“Your mom is doing everything to keep your family stable when I go,” Jack continued. “It’s hard for everyone, but it’s our job to make people feel better. Not make them sad.”
April held Lola tight against her.
“You should apologize to her,” Jack said in a way that would’ve made anyone apologize for anything. “Because we all know she loves you.”
April turned back, away from the window, the original wave of threatening tears ebbing.
“Sorry,” Harmony mumbled. “I still don’t see why Jack has to leave.”
“He just told you, dummy,” Rohan said, elbowing his sister in the ribs.
“Hey.” April pointed to her son. “Not acceptable.”
“Mommy,” Lola whispered in her ear.
“One second, baby.” April moved closer to the sofa, standing right next to Jack to address her eldest. “He has a job and a life in California. We have a life here. He’s done what he came here to do, so we have to keep moving forward.”
That was the only way.
She glanced at Jack. For what? Maybe help? She wasn’t sure—not really.
Jack apparently found the floor super interesting. He cleared his throat like he was about to say something, but the ensuing silence said everything.
Her throat thickened, and she gulped. There would be no promises that they could go visit him, and she couldn’t promise he’d be back to visit them. He was like the Mary Poppins of influencers. He came. Then he left. That’s how it had to be.
How could she possibly ask for more? She couldn’t. She wouldn’t.
She. Would. Do. This. By. Herself.
The kids always had FaceTime. That had to be enough, because she had to do the rest of this for her. The best thing was a clean break.
Clean breaks were easier to mend.
At least, that’s what she used to believe. After the whole Kent clean-break thing, perhaps she shouldn’t be so convinced. The vasewasreally pretty.

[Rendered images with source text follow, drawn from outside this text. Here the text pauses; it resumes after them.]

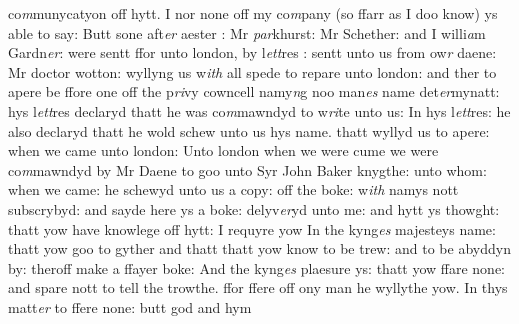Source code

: \documentclass[12pt, a4paper]{book}
\begin{document}
		\ifthenelse{\isodd{\thepage}}
		{\reversemarginpar}
		{\normalmarginpar}
		co\textit{m}munycatyon off hytt. I nor none off my co\textit{m}pany (so ffarr as I doo know)  ys able to say: Butt sone aft\textit{er} aester : Mr \textit{par}khurst: Mr Schether: and I willi\textit{a}m Gardn\textit{er}: were sentt ffor unto london, by l\textit{ett}res : sentt unto us from ow\textit{r} daene: Mr doctor wotton: wyllyng us w\textit{ith} all spede to repare unto london: and ther to apere be ffore one off the p\textit{ri}vy cowncell namy\textit{n}g noo man\textit{es} name det\textit{er}mynatt: hys l\textit{ett}res declaryd thatt he was co\textit{m}mawndyd to w\textit{ri}te unto us: In hys l\textit{ett}res: he also declaryd thatt he wold schew unto us hys name. thatt wyllyd us to apere: when we came unto london: Unto london when we were cume we were co\textit{m}mawndyd by Mr Daene to goo unto Syr John Baker knygthe: unto whom: when we came: he schewyd unto us a copy: off the boke: w\textit{ith} namys nott subscrybyd: and sayde here ys a boke: delyv\textit{er}yd unto me: and hytt ys thowght: thatt yow have knowlege off hytt: I requyre yow In the kyng\textit{es} majesteys name: thatt yow goo to gyther and thatt thatt yow know to be trew: and to be abyddyn by: theroff make a ffayer boke: And the kyng\textit{es} plaesure ys: thatt yow ffare none: and spare nott to tell the trowthe. ffor ffere off ony man he wyllythe yow. In thys matt\textit{er} to ffere none: butt god and hym
            		
            			
			
\end{document}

“We’ll miss you,” Rohan said without even so much as a ribbit. He’d firmed his chin, and that little show of fortitude made April want to give him a medal for being so mature about this.
Jack stood, his gaze traveling to Lola, Mayonnaise, and then resting on April.

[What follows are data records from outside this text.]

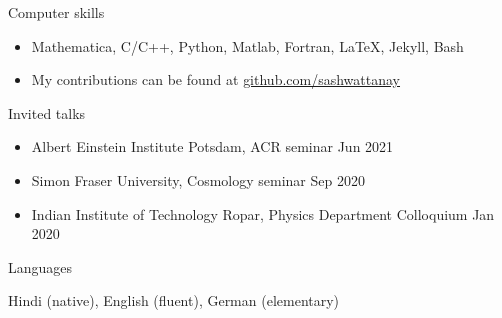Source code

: \documentclass{resume} %
\begin{document}
  
  \pagebreak
 
   

\begin{rSection}{Computer skills}


\begin{itemize}
\item Mathematica, C/C++, Python, Matlab, Fortran, LaTeX, Jekyll, Bash
\item My contributions can be found at  \href{https://github.com/sashwattanay}{github.com/sashwattanay} 
\end{itemize}


\end{rSection}
  



\begin{rSection}{Invited talks}


\begin{itemize}
\item Albert Einstein Institute Potsdam, ACR seminar \hfill Jun 2021
\item Simon Fraser University, Cosmology seminar \hfill Sep 2020
\item Indian Institute of Technology Ropar, Physics Department Colloquium \hfill Jan 2020
\end{itemize}


\end{rSection}






\begin{rSection}{Languages}


Hindi (native), English (fluent), German (elementary)


\end{rSection}



\end{document}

He was leaving, so his eyes settling on her should not have felt like a warm, weighted blanket of comfort. Yet it did.
Fixing this. That’s what he was doing for her. Filling her life with gold to hold it together.
“I’m lucky I got to meet you, and stay with you, and build a frog habitat, and hear Harmony’s song.” He held up his hand for a high five.
Rohan obliged.
Harmony crossed her arms exactly like Jack had after her announcement that April made everybody leave.

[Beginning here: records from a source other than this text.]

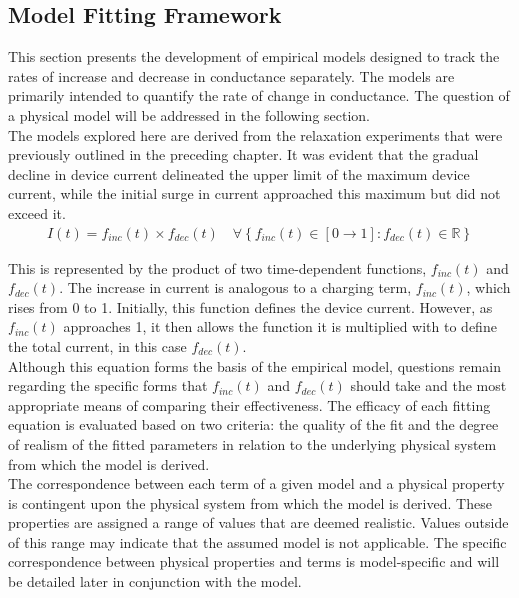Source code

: \subsection[Model Fitting Framework]{Model Fitting Framework}

This section presents the development of empirical models designed to track the rates of increase and decrease in conductance separately. The models are primarily intended to quantify the rate of change in conductance. The question of a physical model will be addressed in the following section.\\

\noindent The models explored here are derived from the relaxation experiments that were previously outlined in the preceding chapter. It was evident that the gradual decline in device current delineated the upper limit of the maximum device current, while the initial surge in current approached this maximum but did not exceed it. 
\begin{align}
I(t) = f_{inc}(t) \times f_{dec}(t) \quad \forall \left\{ f_{inc}(t) \in [0 \to 1] : f_{dec}(t) \in \mathbb{R} \right\} \label{eq:2.21}
\end{align}

\noindent This is represented by the product of two time-dependent functions, $f_{inc}(t)$ and $f_{dec}(t)$. The increase in current is analogous to a charging term, $f_{inc}(t)$, which rises from 0 to 1. Initially, this function defines the device current. However, as $f_{inc}(t)$ approaches 1, it then allows the function it is multiplied with to define the total current, in this case  $f_{dec}(t)$. \\

\noindent Although this equation forms the basis of the empirical model, questions remain regarding the specific forms that $f_{inc}(t)$ and $f_{dec}(t)$ should take and the most appropriate means of comparing their effectiveness. The efficacy of each fitting equation is evaluated based on two criteria: the quality of the fit and the degree of realism of the fitted parameters in relation to the underlying physical system from which the model is derived.\\

\noindent The correspondence between each term of a given model and a physical property is contingent upon the physical system from which the model is derived. These properties are assigned a range of values that are deemed realistic. Values outside of this range may indicate that the assumed model is not applicable. The specific correspondence between physical properties and terms is model-specific and will be detailed later in conjunction with the model.\\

He held his hand to her for a high five. She did not take the bait.
“This is bullshit,” Harmony ground out instead.
April’s mother instincts clicked into play, overshadowing her questions of all her current choices.
“Harmony.” The word was steel plated. “We do not talk like that in this family.”
Don’t get her wrong, a lot of life was total bullshit. But Harmony could not go around just announcing that like she wasn’t eight years old.